Return each line below holding the string "guided".

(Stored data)

----

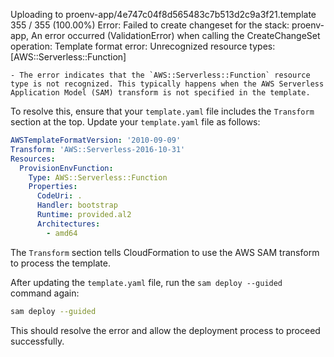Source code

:  Uploading to proenv-app/4e747c04f8d565483c7b513d2c9a3f21.template  355 / 355  (100.00%)
Error: Failed to create changeset for the stack: proenv-app, An error occurred (ValidationError) when calling the CreateChangeSet operation: Template format error: Unrecognized resource types: [AWS::Serverless::Function]

    - The error indicates that the `AWS::Serverless::Function` resource type is not recognized. This typically happens when the AWS Serverless Application Model (SAM) transform is not specified in the template.

To resolve this, ensure that your `template.yaml` file includes the `Transform` section at the top. Update your `template.yaml` file as follows:

```yaml
AWSTemplateFormatVersion: '2010-09-09'
Transform: 'AWS::Serverless-2016-10-31'
Resources:
  ProvisionEnvFunction:
    Type: AWS::Serverless::Function
    Properties:
      CodeUri: .
      Handler: bootstrap
      Runtime: provided.al2
      Architectures:
        - amd64
```

The `Transform` section tells CloudFormation to use the AWS SAM transform to process the template.

After updating the `template.yaml` file, run the `sam deploy --guided` command again:

```zsh
sam deploy --guided
```

This should resolve the error and allow the deployment process to proceed successfully.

----

- **RESULT**:
After updating the `template.yaml` file, run the `sam deploy --guided` command again:
sam deploy --guided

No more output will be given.